[Dataset excerpts — start]
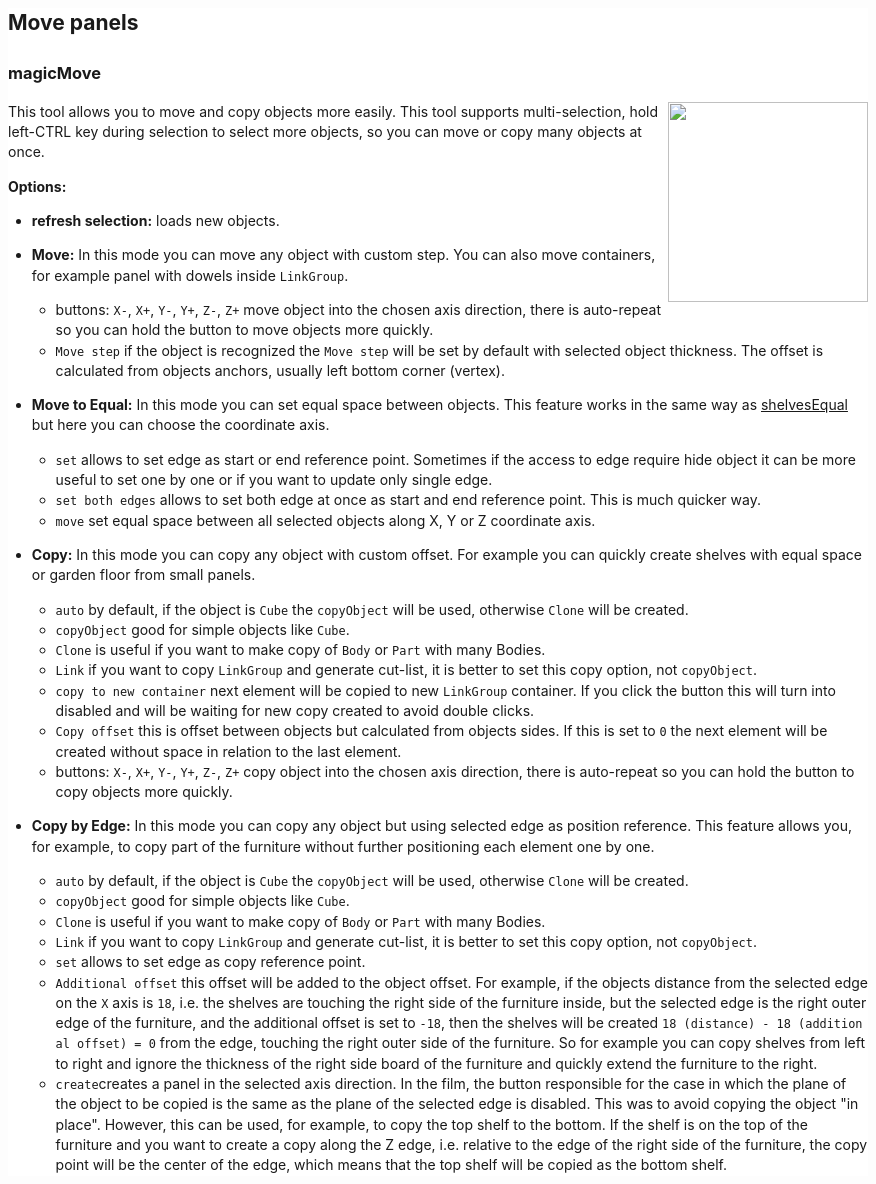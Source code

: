 ## Move panels

### magicMove

<img align="right" width="200" height="200" src="https://raw.githubusercontent.com/dprojects/Woodworking/master/Icons/magicMove.png"> This tool allows you to move and copy objects more easily. This tool supports multi-selection, hold left-CTRL key during selection to select more objects, so you can move or copy many objects at once. 

**Options:**

* **refresh selection:** loads new objects.

* **Move:** In this mode you can move any object with custom step. You can also move containers, for example panel with dowels inside `LinkGroup`.
  * buttons: `X-`, `X+`, `Y-`, `Y+`, `Z-`, `Z+` move object into the chosen axis direction, there is auto-repeat so you can hold the button to move objects more quickly.
  * `Move step` if the object is recognized the `Move step` will be set by default with selected object thickness. The offset is calculated from objects anchors, usually left bottom corner (vertex).

* **Move to Equal:** In this mode you can set equal space between objects. This feature works in the same way as [shelvesEqual](#shelvesequal) but here you can choose the coordinate axis.
  * `set` allows to set edge as start or end reference point. Sometimes if the access to edge require hide object it can be more useful to set one by one or if you want to update only single edge.
  * `set both edges` allows to set both edge at once as start and end reference point. This is much quicker way.
  * `move` set equal space between all selected objects along X, Y or Z coordinate axis. 
  
* **Copy:** In this mode you can copy any object with custom offset. For example you can quickly create shelves with equal space or garden floor from small panels.
  * `auto` by default, if the object is `Cube` the `copyObject` will be used, otherwise `Clone` will be created.
  * `copyObject` good for simple objects like `Cube`.
  * `Clone` is useful if you want to make copy of `Body` or `Part` with many Bodies.
  * `Link` if you want to copy `LinkGroup` and generate cut-list, it is better to set this copy option, not `copyObject`. 
  * `copy to new container` next element will be copied to new `LinkGroup` container. If you click the button this will turn into disabled and will be waiting for new copy created to avoid double clicks.
  * `Copy offset` this is offset between objects but calculated from objects sides. If this is set to `0` the next element will be created without space in relation to the last element.
  * buttons: `X-`, `X+`, `Y-`, `Y+`, `Z-`, `Z+` copy object into the chosen axis direction, there is auto-repeat so you can hold the button to copy objects more quickly.

* **Copy by Edge:** In this mode you can copy any object but using selected edge as position reference. This feature allows you, for example, to copy part of the furniture without further positioning each element one by one.
  * `auto` by default, if the object is `Cube` the `copyObject` will be used, otherwise `Clone` will be created.
  * `copyObject` good for simple objects like `Cube`.
  * `Clone` is useful if you want to make copy of `Body` or `Part` with many Bodies.
  * `Link` if you want to copy `LinkGroup` and generate cut-list, it is better to set this copy option, not `copyObject`. 
  * `set` allows to set edge as copy reference point.
  * `Additional offset` this offset will be added to the object offset. For example, if the objects distance from the selected edge on the `X` axis is `18`, i.e. the shelves are touching the right side of the furniture inside, but the selected edge is the right outer edge of the furniture, and the additional offset is set to `-18`, then the shelves will be created `18 (distance) - 18 (additional offset) = 0` from the edge, touching the right outer side of the furniture. So for example you can copy shelves from left to right and ignore the thickness of the right side board of the furniture and quickly extend the furniture to the right.
  * `create`creates a panel in the selected axis direction. In the film, the button responsible for the case in which the plane of the object to be copied is the same as the plane of the selected edge is disabled. This was to avoid copying the object "in place". However, this can be used, for example, to copy the top shelf to the bottom. If the shelf is on the top of the furniture and you want to create a copy along the Z edge, i.e. relative to the edge of the right side of the furniture, the copy point will be the center of the edge, which means that the top shelf will be copied as the bottom shelf.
[Dataset excerpts — finish]
# Task brief
Output, exactly as written, only the lines from the beginning of the listing through the line containing "move objects more quickly.", both included, and no pictures.

# The answer
Source code

: ## Move panels

### magicMove

<img align="right" width="200" height="200" src="https://raw.githubusercontent.com/dprojects/Woodworking/master/Icons/magicMove.png"> This tool allows you to move and copy objects more easily. This tool supports multi-selection, hold left-CTRL key during selection to select more objects, so you can move or copy many objects at once. 

**Options:**

* **refresh selection:** loads new objects.

* **Move:** In this mode you can move any object with custom step. You can also move containers, for example panel with dowels inside `LinkGroup`.
  * buttons: `X-`, `X+`, `Y-`, `Y+`, `Z-`, `Z+` move object into the chosen axis direction, there is auto-repeat so you can hold the button to move objects more quickly.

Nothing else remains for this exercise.